Task directions —
Would you copy each line of the data below that has "website"?

Source records —
######

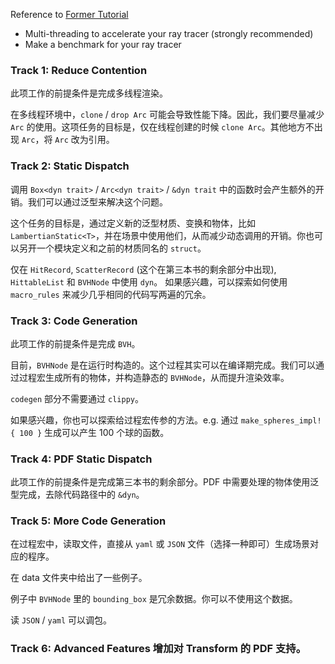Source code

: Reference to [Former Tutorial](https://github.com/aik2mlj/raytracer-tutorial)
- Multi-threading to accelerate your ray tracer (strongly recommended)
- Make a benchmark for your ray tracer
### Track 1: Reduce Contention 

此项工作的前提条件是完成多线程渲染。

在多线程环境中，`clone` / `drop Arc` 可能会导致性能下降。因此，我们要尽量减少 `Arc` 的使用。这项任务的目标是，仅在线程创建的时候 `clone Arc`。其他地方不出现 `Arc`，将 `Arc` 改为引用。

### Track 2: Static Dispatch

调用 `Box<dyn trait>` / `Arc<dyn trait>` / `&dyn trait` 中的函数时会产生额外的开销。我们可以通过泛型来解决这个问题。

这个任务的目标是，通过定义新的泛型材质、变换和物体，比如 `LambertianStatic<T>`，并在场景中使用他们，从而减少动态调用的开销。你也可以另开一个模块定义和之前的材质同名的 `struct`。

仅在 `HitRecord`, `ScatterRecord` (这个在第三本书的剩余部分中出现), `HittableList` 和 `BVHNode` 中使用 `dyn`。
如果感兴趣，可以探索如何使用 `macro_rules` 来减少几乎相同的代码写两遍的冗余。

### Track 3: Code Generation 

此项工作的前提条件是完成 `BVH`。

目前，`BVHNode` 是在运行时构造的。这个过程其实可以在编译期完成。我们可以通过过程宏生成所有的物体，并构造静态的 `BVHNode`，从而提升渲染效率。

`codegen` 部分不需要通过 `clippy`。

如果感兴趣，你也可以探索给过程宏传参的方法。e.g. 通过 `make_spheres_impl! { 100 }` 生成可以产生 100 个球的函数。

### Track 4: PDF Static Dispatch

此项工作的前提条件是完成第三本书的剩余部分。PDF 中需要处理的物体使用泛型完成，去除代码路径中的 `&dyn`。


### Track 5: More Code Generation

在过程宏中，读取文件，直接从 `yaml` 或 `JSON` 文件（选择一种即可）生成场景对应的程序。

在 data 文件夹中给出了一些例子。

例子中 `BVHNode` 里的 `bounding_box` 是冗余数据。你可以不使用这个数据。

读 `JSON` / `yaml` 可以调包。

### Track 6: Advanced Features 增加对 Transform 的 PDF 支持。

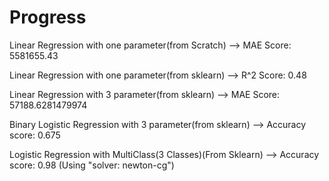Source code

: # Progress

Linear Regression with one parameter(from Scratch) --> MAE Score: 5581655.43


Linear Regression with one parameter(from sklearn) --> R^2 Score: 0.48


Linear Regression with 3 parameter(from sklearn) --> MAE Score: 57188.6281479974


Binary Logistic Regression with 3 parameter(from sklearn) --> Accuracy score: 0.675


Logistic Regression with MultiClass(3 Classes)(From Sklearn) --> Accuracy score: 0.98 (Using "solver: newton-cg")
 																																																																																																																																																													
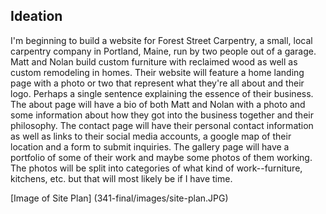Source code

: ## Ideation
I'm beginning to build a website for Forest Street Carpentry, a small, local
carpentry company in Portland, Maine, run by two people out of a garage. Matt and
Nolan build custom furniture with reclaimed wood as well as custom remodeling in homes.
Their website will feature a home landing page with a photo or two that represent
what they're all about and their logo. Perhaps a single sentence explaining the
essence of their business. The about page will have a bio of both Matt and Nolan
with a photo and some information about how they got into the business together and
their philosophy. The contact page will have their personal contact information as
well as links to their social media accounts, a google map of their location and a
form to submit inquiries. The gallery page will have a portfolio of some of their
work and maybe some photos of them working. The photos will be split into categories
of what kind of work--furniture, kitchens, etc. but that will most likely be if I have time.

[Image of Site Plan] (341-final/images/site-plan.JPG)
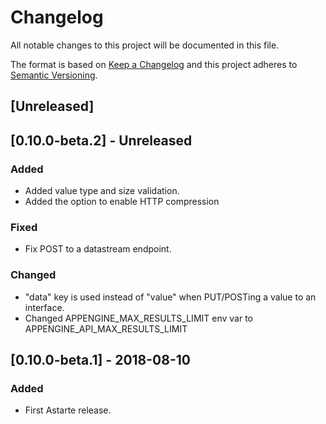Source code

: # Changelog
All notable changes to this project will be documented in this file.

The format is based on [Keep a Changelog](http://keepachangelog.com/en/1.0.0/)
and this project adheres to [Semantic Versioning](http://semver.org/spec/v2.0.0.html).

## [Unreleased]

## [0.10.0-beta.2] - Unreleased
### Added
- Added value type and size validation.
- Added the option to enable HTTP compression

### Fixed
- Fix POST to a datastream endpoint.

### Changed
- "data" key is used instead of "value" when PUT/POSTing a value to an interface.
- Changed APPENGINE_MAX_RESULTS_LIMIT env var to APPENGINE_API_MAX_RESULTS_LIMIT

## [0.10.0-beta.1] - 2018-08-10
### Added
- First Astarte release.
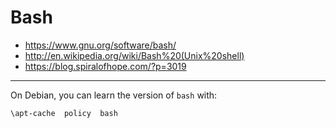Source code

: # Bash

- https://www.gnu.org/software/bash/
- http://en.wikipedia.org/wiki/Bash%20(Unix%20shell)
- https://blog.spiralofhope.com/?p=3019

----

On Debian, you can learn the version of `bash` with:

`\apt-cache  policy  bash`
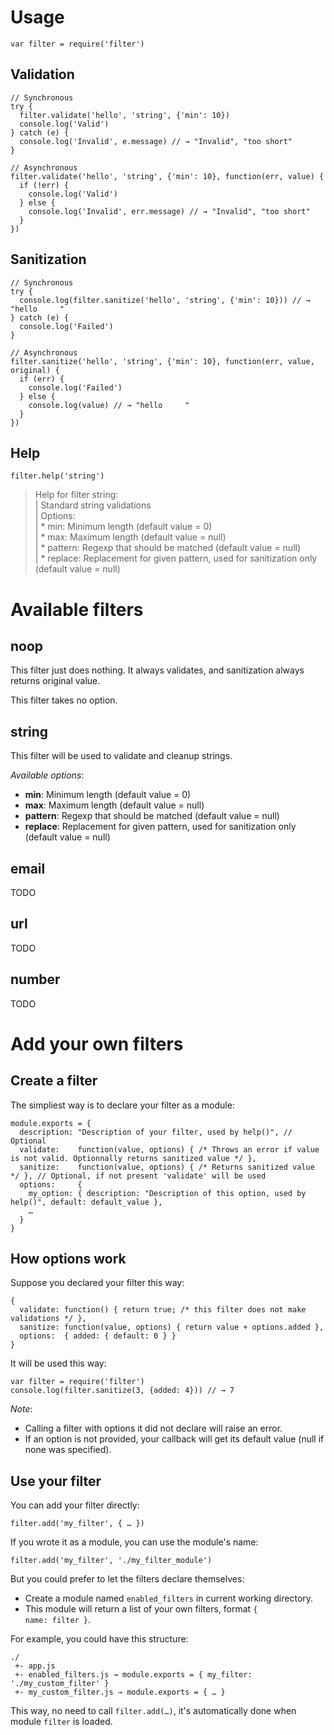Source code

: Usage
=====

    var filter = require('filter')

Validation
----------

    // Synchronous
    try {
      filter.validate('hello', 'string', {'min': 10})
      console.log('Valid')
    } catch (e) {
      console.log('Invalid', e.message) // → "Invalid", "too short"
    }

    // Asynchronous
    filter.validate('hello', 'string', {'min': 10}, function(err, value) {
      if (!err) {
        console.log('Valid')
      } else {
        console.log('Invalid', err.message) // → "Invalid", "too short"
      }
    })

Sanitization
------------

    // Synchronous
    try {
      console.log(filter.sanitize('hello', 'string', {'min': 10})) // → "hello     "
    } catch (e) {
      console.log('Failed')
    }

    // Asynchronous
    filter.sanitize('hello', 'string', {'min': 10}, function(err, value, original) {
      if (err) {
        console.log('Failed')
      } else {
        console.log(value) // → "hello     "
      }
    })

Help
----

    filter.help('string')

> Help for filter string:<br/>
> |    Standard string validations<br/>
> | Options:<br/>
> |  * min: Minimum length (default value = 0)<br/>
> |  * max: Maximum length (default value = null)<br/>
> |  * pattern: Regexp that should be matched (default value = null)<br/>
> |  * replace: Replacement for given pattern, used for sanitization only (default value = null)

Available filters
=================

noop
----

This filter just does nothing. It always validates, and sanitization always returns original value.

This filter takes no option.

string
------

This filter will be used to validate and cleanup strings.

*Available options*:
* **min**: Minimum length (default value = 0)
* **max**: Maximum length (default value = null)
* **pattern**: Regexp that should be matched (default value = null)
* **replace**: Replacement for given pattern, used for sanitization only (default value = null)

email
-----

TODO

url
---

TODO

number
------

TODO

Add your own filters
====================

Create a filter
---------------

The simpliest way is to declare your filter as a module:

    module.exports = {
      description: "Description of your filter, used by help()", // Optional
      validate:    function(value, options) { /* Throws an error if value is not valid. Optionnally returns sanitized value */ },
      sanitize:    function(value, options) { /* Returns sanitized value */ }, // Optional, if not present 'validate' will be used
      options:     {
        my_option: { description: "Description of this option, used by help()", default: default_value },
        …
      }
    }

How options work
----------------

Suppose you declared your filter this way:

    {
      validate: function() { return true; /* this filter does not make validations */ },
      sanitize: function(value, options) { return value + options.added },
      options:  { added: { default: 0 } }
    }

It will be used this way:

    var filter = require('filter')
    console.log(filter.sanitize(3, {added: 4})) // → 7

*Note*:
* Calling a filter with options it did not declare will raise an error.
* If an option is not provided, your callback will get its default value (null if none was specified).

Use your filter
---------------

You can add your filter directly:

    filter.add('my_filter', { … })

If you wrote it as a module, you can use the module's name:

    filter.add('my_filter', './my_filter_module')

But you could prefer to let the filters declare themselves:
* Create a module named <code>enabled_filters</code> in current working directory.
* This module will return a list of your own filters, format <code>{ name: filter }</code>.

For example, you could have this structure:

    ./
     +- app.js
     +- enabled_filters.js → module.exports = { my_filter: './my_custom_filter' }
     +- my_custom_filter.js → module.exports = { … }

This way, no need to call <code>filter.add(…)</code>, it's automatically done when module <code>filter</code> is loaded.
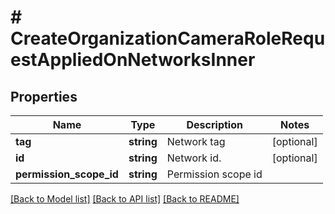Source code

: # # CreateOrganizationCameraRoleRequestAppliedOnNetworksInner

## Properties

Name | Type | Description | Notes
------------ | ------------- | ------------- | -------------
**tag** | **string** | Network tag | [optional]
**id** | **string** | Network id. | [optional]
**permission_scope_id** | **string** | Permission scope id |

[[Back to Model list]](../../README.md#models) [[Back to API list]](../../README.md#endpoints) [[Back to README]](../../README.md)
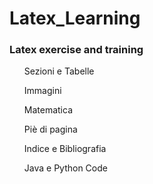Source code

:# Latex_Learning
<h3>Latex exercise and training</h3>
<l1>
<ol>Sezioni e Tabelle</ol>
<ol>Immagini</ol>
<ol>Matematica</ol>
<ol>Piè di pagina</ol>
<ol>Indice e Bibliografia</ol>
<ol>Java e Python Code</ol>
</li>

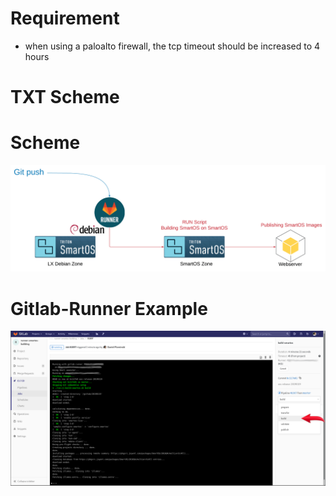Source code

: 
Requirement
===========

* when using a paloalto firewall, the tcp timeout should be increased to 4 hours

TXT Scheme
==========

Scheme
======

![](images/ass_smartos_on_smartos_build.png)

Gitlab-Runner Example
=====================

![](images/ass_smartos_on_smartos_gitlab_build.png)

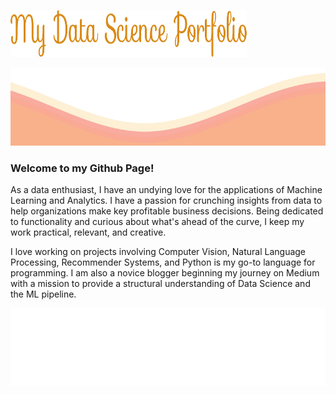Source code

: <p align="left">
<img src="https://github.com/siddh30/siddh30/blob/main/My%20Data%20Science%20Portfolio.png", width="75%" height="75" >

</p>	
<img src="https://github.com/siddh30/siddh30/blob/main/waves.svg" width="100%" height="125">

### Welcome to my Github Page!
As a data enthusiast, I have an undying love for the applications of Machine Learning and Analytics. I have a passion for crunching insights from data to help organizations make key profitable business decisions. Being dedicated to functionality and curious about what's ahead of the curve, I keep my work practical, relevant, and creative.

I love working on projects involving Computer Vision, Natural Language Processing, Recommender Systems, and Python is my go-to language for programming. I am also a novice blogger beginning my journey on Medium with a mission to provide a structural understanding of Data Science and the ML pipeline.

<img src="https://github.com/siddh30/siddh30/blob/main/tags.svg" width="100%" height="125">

######

Solution below —
I'm beginning to build a website for Forest Street Carpentry, a small, local
Their website will feature a home landing page with a photo or two that represent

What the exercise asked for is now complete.